The drug industry deserves its share of the blame for the high prices of medications, but the truth is that prescription medications are so profitable that many others want their share of the money.
Health insurers have started effectively stealing co-pay coupons, leaving patients on the hook for far higher expenses. Huge Insurance companies continue shifting costs onto patients, with disastrous consequences for individuals’ health and society. It’s gotten so bad that many are asking Congress to step in and do something about it.
Let’s take a step back for a minute. Pharma companies have very little control over patients’ prices for their Rxs. A drug’s out-of-pocket cost is primarily the result of decisions made by insurance companies and pharmacy benefit managers (PBMs). In 2021 pharma provided a staggering $204 billion in price concessions for brand-name medicines to PBMs.

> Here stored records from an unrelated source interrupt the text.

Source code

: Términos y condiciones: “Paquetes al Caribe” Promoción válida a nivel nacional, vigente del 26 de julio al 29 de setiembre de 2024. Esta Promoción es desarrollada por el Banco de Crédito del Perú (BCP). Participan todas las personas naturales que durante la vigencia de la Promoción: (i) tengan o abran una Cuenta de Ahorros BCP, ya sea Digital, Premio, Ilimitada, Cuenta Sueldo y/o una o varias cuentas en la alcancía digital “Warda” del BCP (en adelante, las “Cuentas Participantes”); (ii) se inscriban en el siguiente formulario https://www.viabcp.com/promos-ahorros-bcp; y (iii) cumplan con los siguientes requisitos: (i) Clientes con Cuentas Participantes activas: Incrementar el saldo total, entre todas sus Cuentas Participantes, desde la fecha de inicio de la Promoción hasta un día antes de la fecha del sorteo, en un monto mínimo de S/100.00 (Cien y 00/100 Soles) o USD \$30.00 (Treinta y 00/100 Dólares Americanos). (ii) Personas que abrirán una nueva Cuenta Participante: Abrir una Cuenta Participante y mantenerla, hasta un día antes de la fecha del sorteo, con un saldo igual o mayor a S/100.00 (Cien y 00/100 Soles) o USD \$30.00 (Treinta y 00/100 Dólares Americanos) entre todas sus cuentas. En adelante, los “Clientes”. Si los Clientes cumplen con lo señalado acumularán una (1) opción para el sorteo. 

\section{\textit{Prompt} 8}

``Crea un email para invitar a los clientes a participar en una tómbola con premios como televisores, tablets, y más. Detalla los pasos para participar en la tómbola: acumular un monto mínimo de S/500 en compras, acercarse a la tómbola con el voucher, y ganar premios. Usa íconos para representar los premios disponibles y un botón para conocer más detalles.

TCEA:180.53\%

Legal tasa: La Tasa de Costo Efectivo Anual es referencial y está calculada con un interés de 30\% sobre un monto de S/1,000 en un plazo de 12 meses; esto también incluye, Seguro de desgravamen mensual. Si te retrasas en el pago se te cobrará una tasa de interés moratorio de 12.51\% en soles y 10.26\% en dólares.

The problem is that PBMs are out for themselves and shareholders, not patients. Pharmacy benefit managers are seeking to maximize their profits and the profits of their insurer clients. PBMs skim off a substantial share of the negotiated savings for themselves and pass the rest to insurers. Those health insurers, in turn, use the discounts to offer more competitive premiums in a bid to attract enrollees
Insurers base the patient cost-sharing of medications on the undiscounted–and undisclosed–list price rather than the discounted rate that PBMs actually negotiated. This causes patients to overpay for drugs vastly, but that’s not enough for them. Insurers have started coming after the co-pay coupons that many drug companies issue directly to patients. In 2020, the value of these coupons totaled $14 billion.

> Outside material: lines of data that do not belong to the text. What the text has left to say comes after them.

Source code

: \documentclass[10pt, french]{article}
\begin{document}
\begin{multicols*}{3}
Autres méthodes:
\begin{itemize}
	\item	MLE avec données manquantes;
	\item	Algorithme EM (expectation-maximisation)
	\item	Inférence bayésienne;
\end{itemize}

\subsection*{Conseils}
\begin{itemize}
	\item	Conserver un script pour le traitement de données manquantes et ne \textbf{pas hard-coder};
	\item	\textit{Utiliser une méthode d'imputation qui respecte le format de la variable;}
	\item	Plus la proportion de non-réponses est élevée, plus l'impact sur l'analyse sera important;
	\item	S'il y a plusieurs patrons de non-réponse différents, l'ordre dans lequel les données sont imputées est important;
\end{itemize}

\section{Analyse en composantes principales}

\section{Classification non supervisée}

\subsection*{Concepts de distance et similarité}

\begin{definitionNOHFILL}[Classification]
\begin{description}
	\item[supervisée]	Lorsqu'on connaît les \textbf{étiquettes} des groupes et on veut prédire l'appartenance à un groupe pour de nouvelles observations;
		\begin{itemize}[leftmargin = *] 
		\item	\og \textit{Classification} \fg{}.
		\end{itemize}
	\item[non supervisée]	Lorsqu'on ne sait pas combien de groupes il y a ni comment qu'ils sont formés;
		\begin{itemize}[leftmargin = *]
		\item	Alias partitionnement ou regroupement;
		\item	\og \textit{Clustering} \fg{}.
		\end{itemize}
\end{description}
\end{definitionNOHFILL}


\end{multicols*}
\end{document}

Insurers and PBMs have even devised schemes to overcharge patients for generic drugs. Although generics are still significantly cheaper than drugs under patent protection, a new paper from the University of Southern California finds that PBMs’ “opaque and arcane pricing practices” inflate patients’ spending on those medicines by up to 20%.
These pricing scams hurt patients as well. When folks can’t afford their out-of-pocket prescription costs, many skip doses–and get sicker. Drug non-adherence cost the country at least $495 billion and contributed to over 275,000 premature deaths in 2016, according to a 2018 study in The Annals of Pharmacotherapy.
Will lawmakers come after PBMs for causing patients to pay more for their medications? It isn’t very likely. The money from the industry is flowing into politicians’ pockets at an alarming rate. It’s just another sample of an industry where everyone wants a piece of the action.